Впервые за много лет я не испытывал напряжения в присутствии сына. Более того, мне было хорошо с ним, как с умным товарищем, который без серьезной причины не сделает тебе подлянки, не станет выстраивать приятную картину мира за твой счет. Можно было говорить, можно было молчать. Главное – он ничего из себя не изображал, высказывался серьезно и ответственно.
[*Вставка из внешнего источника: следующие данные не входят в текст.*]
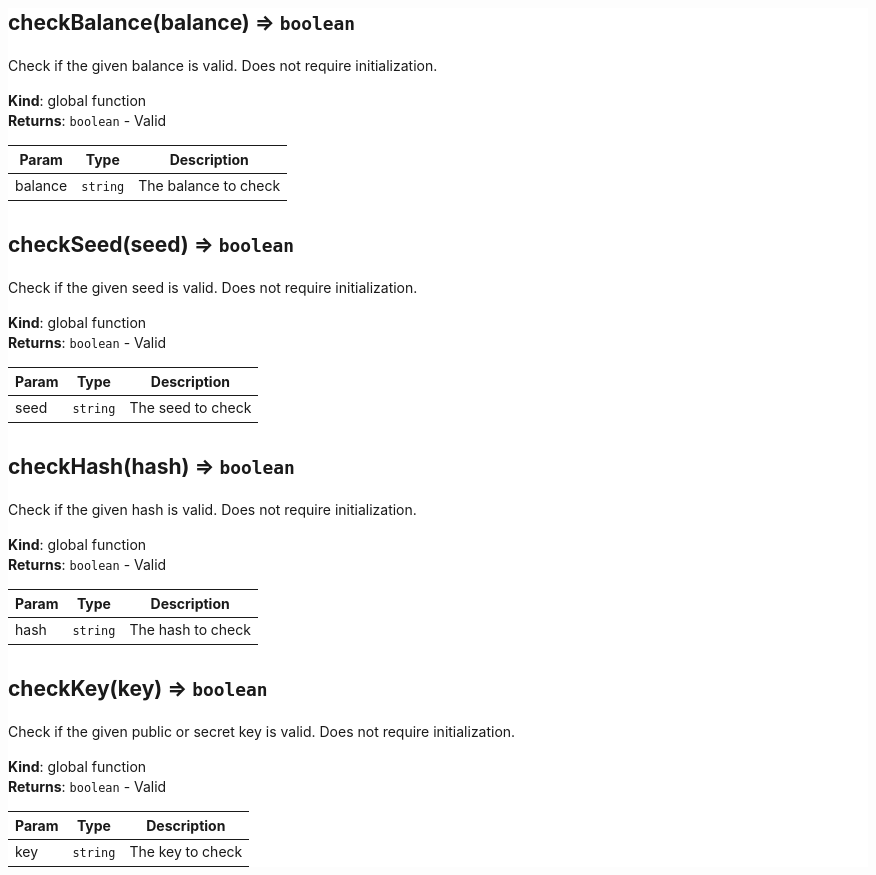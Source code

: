 <a name="checkBalance"></a>

## checkBalance(balance) ⇒ <code>boolean</code>
Check if the given balance is valid.
Does not require initialization.

**Kind**: global function  
**Returns**: <code>boolean</code> - Valid  

| Param | Type | Description |
| --- | --- | --- |
| balance | <code>string</code> | The balance to check |

<a name="checkSeed"></a>

## checkSeed(seed) ⇒ <code>boolean</code>
Check if the given seed is valid.
Does not require initialization.

**Kind**: global function  
**Returns**: <code>boolean</code> - Valid  

| Param | Type | Description |
| --- | --- | --- |
| seed | <code>string</code> | The seed to check |

<a name="checkHash"></a>

## checkHash(hash) ⇒ <code>boolean</code>
Check if the given hash is valid.
Does not require initialization.

**Kind**: global function  
**Returns**: <code>boolean</code> - Valid  

| Param | Type | Description |
| --- | --- | --- |
| hash | <code>string</code> | The hash to check |

<a name="checkKey"></a>

## checkKey(key) ⇒ <code>boolean</code>
Check if the given public or secret key is valid.
Does not require initialization.

**Kind**: global function  
**Returns**: <code>boolean</code> - Valid  

| Param | Type | Description |
| --- | --- | --- |
| key | <code>string</code> | The key to check |
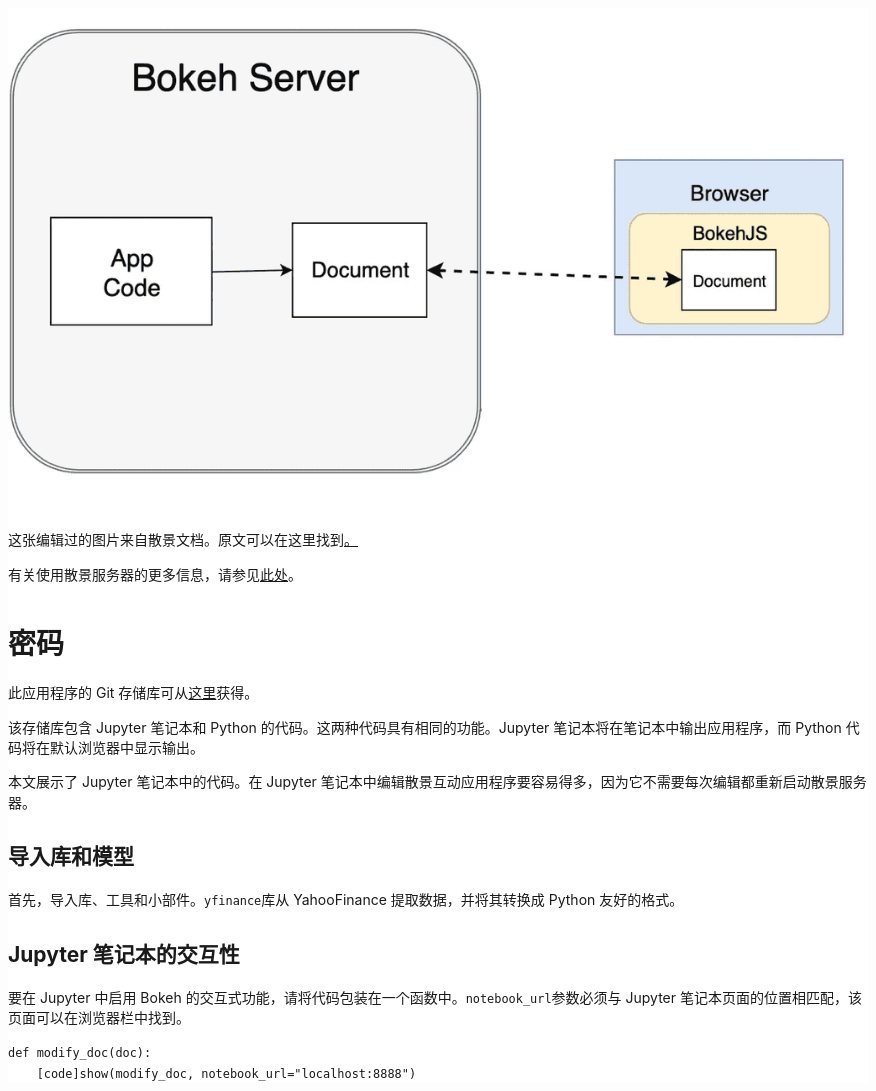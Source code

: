 ![](img/23af30dc7e092d0dab1107f0a470b3fc.png)

这张编辑过的图片来自散景文档。原文可以在这里找到[。](https://docs.bokeh.org/en/latest/docs/reference/server.html)

有关使用散景服务器的更多信息，请参见[此处](https://docs.bokeh.org/en/latest/docs/user_guide/server.html)。

# 密码

此应用程序的 Git 存储库可从[这里](https://github.com/katyhagerty/index_fund_comparison)获得。

该存储库包含 Jupyter 笔记本和 Python 的代码。这两种代码具有相同的功能。Jupyter 笔记本将在笔记本中输出应用程序，而 Python 代码将在默认浏览器中显示输出。

本文展示了 Jupyter 笔记本中的代码。在 Jupyter 笔记本中编辑散景互动应用程序要容易得多，因为它不需要每次编辑都重新启动散景服务器。

## 导入库和模型

首先，导入库、工具和小部件。`yfinance`库从 YahooFinance 提取数据，并将其转换成 Python 友好的格式。

## Jupyter 笔记本的交互性

要在 Jupyter 中启用 Bokeh 的交互式功能，请将代码包装在一个函数中。`notebook_url`参数必须与 Jupyter 笔记本页面的位置相匹配，该页面可以在浏览器栏中找到。

```
def modify_doc(doc):
    [code]show(modify_doc, notebook_url="localhost:8888")
```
А потом меня уже не раздражало, что он слишком часто и не слишком опрятно курит – самостоятельный человек, имеет право.
Два добропорядочных облезлых барсука, мы сидели на набережной за одним из уличных столиков таиландского ресторанчика, ожидая, пока остынет необыкновенно курчавое блюдо из завитых макарон, овощей, ломтиков мяса и бог знает чего еще, тоже, однако, вьющегося. Повар за зеркальным стеклом, как и полагается, непроницаемый, словно восточный божок, держал над пышущим огнем полусферу на длинной ручке. Время от времени из полусферы, каждый раз внезапно, вырывался метровый столб пламени, не производящий на божка ни малейшего впечатления, а мы с сыном задумчиво потягивали двойной дайкири, как самые образованные иностранцы, – среди пальм и небоскребов, рядом с которыми и море из безбрежной и опасной стихии превращалось в элегантную часть городского пейзажа – примерно такую же, как уютно журчащий и плещущийся фонтан, имеющий форму зыблющегося пенного зиккурата.